[Saved entries]
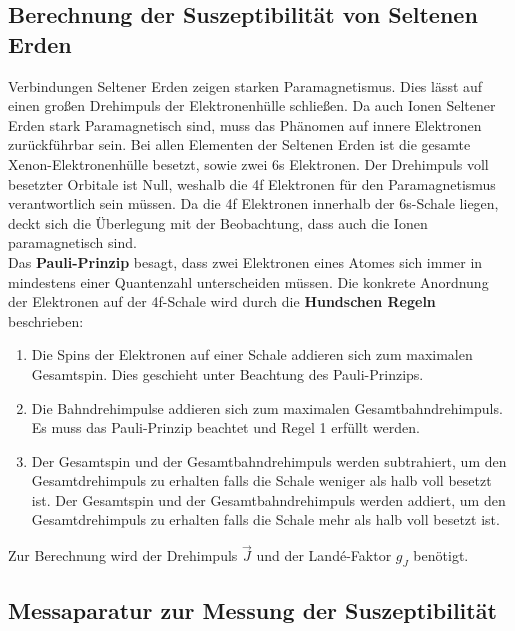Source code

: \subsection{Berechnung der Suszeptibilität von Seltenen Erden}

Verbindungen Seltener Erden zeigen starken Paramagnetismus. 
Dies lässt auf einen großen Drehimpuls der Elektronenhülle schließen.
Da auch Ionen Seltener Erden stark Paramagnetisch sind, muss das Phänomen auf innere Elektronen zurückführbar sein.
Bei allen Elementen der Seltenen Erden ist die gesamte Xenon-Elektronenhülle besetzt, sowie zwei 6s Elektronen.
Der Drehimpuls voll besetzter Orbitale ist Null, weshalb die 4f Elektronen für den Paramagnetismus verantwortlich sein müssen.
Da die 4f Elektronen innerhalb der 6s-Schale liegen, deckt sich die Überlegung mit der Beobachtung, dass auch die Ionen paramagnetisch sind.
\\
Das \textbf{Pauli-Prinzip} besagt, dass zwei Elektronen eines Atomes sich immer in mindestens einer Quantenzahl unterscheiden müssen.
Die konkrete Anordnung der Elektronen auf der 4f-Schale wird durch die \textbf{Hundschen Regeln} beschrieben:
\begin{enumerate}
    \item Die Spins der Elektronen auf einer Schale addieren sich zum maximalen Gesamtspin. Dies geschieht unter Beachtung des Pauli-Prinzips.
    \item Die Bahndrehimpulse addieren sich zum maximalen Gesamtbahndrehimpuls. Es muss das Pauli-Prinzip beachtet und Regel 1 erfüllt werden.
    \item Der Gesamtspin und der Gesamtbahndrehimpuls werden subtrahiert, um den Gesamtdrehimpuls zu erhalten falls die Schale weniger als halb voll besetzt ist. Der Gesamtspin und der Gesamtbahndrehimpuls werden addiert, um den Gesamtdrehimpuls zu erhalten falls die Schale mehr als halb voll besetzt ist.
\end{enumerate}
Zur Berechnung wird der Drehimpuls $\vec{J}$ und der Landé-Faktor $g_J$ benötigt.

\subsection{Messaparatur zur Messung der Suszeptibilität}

* * *

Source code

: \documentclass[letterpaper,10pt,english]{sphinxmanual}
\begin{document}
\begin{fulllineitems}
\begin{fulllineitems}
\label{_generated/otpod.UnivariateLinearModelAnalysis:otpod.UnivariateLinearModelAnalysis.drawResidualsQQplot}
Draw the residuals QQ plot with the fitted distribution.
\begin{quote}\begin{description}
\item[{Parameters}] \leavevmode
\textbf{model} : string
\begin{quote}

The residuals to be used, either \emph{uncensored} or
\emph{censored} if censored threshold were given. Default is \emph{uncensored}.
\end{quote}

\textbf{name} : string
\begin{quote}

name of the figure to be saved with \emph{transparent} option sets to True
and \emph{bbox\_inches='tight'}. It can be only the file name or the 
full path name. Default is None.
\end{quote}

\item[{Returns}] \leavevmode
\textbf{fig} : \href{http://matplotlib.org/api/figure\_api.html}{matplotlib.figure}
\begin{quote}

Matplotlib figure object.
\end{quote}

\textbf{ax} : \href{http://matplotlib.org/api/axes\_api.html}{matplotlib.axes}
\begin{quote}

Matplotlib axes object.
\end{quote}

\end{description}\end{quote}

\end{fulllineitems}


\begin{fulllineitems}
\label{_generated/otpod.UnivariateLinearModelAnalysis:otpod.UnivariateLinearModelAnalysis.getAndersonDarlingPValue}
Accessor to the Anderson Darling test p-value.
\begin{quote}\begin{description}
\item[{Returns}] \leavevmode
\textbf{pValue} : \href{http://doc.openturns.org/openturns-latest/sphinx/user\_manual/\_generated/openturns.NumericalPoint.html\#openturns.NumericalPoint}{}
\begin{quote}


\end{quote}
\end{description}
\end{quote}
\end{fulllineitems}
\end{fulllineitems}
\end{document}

### TASK REQUIREMENTS
Using the records above, list each line that includes "Default".

### ANSWER TO THIS PROBLEM
\emph{censored} if censored threshold were given. Default is \emph{uncensored}.
full path name. Default is None.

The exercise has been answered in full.